Only after the expiration date do you have the need to do the sniff
I’ve seen food expire before the date stated, so you should also take into account where you live and the regulatory entities that manage your food and stuff.
I’d say always do the sniff if you are worried.
Leave your beef out on the counter for a day and I assure you, the expiration date will be useless.
Expiration dates are 99/100 times a baseline for guessing if an item is safe to consume. If you’re not using your brain and actually checking, you’re gonna have a bad time.
You don’t even have to leave it on the counter sometimes. I had a steak a bit ago in the freezer, thawed it, smell test, it had gone bad. Best guess is some point in the store or transit it got stored improperly and it was bad before it got to my freezer. Always check even if in the expiration date food poisoning is awful
Definitely helps some of us remember approximately how old something is.
Is milk an exception? Because the moo juice always smells a little off to me. I usually have to resort to the take a small swig and pray technique to tell.
pour some in a cup then smell it, sometimes it’s just the dried part by the cap that smells
Huh, that has not occurred to me. Will definitely try this.
It’s frozen, so it’s edible as long as it stays that way. It’s “good” until it’s too freezer burnt though.
Hard to do a sniff test on an unopened item in the store. I know that’s not this exact scenario, and best by dates are iffy at best, but I’d like to have some notion of how long the product I’m about to buy has been around.
At the homebrewing store I used to frequent, I always picked through the cooler for the youngest yeast. Then they moved the cooler behind the cash registers and they clerks would just grab the one in the front. Then stupid Northern Brewer shut down all their retail stores.
Have you considered propagating your own yeast?
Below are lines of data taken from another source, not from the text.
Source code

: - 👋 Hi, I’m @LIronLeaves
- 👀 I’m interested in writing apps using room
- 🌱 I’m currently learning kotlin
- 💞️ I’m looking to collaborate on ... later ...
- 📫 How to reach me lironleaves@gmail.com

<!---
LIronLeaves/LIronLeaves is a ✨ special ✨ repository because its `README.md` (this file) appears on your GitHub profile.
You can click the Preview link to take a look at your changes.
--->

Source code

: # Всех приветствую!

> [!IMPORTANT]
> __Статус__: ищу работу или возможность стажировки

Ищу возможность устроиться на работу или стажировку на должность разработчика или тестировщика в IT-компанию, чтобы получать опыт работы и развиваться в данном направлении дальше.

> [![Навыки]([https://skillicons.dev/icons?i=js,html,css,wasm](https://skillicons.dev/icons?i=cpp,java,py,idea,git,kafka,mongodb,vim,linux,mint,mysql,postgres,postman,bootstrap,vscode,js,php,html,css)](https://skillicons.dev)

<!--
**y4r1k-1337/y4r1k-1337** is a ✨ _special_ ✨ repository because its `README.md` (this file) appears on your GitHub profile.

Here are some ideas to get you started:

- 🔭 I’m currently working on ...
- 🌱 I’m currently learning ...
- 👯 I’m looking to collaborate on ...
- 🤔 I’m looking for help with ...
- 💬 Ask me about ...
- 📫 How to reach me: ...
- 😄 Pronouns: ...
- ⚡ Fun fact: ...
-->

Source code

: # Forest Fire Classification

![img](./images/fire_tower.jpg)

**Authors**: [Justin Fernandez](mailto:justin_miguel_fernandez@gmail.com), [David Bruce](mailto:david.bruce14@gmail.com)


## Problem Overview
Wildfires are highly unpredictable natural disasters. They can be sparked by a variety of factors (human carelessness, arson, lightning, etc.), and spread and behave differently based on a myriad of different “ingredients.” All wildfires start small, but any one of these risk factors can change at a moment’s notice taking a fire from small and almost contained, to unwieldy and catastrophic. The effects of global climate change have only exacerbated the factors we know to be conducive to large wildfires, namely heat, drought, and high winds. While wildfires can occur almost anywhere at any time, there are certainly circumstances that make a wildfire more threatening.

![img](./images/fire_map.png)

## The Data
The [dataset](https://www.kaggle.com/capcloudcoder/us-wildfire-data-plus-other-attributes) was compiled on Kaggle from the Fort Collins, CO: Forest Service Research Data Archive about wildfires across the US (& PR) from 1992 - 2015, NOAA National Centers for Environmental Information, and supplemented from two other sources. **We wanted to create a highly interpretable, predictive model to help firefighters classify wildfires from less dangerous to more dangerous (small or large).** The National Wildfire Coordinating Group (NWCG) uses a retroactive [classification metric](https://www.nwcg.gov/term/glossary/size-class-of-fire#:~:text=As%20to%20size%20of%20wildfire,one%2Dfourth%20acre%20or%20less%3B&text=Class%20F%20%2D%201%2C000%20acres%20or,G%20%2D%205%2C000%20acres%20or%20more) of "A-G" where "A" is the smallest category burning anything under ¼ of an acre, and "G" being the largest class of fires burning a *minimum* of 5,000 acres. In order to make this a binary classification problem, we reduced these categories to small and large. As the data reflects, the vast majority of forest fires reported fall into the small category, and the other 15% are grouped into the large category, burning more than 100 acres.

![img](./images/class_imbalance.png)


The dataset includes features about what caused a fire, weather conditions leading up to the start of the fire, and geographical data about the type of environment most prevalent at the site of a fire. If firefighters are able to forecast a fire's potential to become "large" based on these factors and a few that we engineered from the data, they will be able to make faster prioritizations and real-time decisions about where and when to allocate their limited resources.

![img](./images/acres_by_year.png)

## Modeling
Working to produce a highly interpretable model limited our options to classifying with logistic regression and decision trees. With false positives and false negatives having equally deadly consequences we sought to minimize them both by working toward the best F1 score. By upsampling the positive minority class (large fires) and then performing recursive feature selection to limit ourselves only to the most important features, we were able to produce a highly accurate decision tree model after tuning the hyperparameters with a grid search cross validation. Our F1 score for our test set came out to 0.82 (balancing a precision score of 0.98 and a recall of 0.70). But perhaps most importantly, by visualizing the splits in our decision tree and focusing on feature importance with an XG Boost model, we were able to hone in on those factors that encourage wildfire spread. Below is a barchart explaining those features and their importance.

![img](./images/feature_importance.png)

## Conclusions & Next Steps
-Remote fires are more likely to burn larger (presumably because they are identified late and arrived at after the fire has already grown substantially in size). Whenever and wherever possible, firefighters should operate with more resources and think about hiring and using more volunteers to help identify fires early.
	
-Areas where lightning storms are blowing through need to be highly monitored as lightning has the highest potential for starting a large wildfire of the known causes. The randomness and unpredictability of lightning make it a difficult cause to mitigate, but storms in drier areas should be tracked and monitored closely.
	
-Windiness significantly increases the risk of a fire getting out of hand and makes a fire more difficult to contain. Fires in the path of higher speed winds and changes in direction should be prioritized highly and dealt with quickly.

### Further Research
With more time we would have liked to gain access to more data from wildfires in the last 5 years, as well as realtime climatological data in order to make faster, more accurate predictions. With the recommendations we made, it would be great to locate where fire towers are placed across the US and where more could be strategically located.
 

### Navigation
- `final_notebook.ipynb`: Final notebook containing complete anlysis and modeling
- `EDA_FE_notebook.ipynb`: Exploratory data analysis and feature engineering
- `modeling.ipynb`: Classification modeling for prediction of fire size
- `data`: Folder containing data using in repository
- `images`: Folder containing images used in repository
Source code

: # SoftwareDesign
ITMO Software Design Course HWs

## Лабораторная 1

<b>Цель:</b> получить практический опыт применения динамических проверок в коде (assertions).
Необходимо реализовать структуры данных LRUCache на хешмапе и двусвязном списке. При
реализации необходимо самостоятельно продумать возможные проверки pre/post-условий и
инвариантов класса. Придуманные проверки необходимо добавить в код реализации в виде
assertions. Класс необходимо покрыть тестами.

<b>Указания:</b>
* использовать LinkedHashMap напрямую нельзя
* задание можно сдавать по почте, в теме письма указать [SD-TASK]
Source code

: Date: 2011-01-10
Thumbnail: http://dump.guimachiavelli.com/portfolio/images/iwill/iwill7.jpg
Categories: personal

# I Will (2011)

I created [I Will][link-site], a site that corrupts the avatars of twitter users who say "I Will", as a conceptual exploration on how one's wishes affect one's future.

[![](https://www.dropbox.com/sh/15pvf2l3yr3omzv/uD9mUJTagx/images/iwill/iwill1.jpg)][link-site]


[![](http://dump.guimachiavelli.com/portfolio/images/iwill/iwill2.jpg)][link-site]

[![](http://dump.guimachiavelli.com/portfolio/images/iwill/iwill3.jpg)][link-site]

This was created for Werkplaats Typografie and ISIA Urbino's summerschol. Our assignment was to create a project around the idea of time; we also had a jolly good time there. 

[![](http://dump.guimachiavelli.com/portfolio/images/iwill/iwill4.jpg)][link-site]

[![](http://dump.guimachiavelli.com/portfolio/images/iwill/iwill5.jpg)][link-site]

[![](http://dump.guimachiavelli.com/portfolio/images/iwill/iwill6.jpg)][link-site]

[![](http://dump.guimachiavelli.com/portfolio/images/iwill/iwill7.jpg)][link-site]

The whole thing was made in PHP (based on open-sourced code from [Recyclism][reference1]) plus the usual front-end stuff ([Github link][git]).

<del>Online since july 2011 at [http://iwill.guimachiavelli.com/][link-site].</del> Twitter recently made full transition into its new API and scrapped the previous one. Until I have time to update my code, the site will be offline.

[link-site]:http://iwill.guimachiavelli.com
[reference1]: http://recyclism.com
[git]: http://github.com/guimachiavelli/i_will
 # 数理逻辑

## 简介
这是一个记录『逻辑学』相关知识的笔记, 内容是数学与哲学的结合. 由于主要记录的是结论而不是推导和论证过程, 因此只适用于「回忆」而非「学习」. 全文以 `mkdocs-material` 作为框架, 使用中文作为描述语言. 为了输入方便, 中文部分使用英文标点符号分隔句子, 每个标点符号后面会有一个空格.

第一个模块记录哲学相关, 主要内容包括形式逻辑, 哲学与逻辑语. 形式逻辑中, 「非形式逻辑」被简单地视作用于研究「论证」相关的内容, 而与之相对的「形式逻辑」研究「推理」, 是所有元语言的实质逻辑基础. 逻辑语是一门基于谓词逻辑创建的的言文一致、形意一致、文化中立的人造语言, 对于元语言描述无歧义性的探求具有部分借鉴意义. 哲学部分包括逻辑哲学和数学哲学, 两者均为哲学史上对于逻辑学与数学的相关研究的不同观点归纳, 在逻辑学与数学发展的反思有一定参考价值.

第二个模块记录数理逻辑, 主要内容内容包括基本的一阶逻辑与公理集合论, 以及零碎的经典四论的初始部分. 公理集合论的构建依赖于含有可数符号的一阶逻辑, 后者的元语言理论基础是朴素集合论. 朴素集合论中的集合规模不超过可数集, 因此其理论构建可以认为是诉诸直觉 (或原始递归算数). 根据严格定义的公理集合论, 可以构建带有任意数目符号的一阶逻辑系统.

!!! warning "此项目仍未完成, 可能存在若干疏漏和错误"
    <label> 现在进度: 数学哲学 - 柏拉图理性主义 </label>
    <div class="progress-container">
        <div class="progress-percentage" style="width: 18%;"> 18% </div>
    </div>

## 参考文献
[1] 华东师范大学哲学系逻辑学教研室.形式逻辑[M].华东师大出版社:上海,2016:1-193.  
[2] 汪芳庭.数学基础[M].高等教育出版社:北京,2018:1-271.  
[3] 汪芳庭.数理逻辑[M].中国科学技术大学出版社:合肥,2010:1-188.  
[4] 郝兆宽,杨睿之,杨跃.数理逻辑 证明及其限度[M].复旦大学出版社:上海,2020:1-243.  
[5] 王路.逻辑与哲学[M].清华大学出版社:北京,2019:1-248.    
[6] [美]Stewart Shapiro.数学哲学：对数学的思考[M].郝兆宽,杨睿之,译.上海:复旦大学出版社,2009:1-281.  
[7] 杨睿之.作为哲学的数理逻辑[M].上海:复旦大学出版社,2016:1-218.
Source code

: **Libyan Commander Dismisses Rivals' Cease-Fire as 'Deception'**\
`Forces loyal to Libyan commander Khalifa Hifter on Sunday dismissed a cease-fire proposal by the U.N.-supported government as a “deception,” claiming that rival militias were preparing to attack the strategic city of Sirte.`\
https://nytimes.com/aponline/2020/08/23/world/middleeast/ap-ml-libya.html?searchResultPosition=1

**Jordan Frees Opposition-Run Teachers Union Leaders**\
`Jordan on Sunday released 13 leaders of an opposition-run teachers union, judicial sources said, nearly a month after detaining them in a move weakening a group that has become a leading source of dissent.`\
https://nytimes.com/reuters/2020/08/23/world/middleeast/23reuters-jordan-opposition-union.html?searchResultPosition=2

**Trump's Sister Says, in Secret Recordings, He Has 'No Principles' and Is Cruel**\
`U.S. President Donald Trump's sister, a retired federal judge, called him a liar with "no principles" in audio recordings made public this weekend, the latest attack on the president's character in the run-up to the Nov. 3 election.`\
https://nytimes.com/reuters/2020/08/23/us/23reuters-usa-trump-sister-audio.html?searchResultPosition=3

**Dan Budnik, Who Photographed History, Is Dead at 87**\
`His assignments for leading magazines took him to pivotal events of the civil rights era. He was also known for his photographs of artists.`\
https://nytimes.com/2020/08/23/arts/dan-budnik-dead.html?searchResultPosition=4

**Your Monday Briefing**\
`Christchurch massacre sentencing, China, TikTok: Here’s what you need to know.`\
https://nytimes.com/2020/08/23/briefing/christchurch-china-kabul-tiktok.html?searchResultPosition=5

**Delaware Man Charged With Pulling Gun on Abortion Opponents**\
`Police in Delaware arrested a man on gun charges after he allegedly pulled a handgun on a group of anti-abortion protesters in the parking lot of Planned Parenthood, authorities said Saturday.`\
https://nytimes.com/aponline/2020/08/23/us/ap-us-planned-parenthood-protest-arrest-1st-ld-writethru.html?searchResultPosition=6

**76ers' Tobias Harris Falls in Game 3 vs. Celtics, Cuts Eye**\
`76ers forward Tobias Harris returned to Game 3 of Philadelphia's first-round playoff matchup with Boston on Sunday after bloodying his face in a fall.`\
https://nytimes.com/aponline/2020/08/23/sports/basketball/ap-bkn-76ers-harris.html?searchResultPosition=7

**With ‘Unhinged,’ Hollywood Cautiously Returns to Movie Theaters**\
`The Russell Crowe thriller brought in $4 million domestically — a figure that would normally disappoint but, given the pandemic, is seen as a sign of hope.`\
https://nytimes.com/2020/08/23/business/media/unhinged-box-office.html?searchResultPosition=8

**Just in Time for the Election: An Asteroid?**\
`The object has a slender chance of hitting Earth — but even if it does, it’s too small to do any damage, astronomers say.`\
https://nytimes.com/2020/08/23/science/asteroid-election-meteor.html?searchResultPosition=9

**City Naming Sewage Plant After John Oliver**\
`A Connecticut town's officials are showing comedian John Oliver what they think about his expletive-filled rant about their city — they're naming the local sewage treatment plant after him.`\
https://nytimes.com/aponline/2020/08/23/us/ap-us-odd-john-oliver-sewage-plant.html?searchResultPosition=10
You’re pretty much already doing it when you make beer, it’s super easy.
I definitely considered it but I haven’t brewed in about 6 years.
Not sure about LJ… but 349 could simply refer to the day number. Day 349 this year is December 14th.
This is using the Julian calendar (standard calendar for most things)… maybe the J in LJ?
deleted by creator
OP was pretty clear on not actually knowing.
I’m no expert but I think that’s the planet from Alien and Aliens.
Close… That moon’s called LV426
It refers to the year of our Lord J-town 349.
349th day of Lindon B Johnson’s term.
That looks like a failure to regulate and standardize expiration date format which ultimately benefits corporations and fucks the consumer.
It’s best before the amount of time it takes to do 349 Oh Long Johnsons.
I looked around the packaging for other clues as suggested by another Lemming but I didn’t find anything. In fact I found the same thing printed on the front.
On a Chinese food package, “Best Before LJ349” typically refers to the expiration date, although the code “LJ349” doesn’t follow a standard date format. In this context, “LJ349” is likely a batch code or internal reference used by the manufacturer. The manufacturer uses this code to track production specifics, such as the location or production line and date.
Thanks GPT, very useful
I thought it was helpful in the sense that there’s likely no way to relate the date code.
I mean, you could have just said that instead of the unhelpful bullshit GPT apparently put out. Or just not commented at all if you didn’t actually have anything helpful to add.
Meh, I thought it was useful, maybe next time I should attribute GPT. No need to get bent up over it. It did attempt to give extra information that wasn’t in the thread at the time.
It’s Japanese not Mandarin too. I see うなぎ - unagi, which is definitely Hiragana
Edit: Now that I think about it though, Unagi is written in katakana I think? ウナギ, so maybe it is Chinese and they just poorly tried to translate
Julian date format, Dec 14th (349th day of the year)
The LJ prefix is some manufacturer code, not relevant to exp date
Live Journal user id 349
In order to determine the best before you’ll need to solve the emo’s riddle.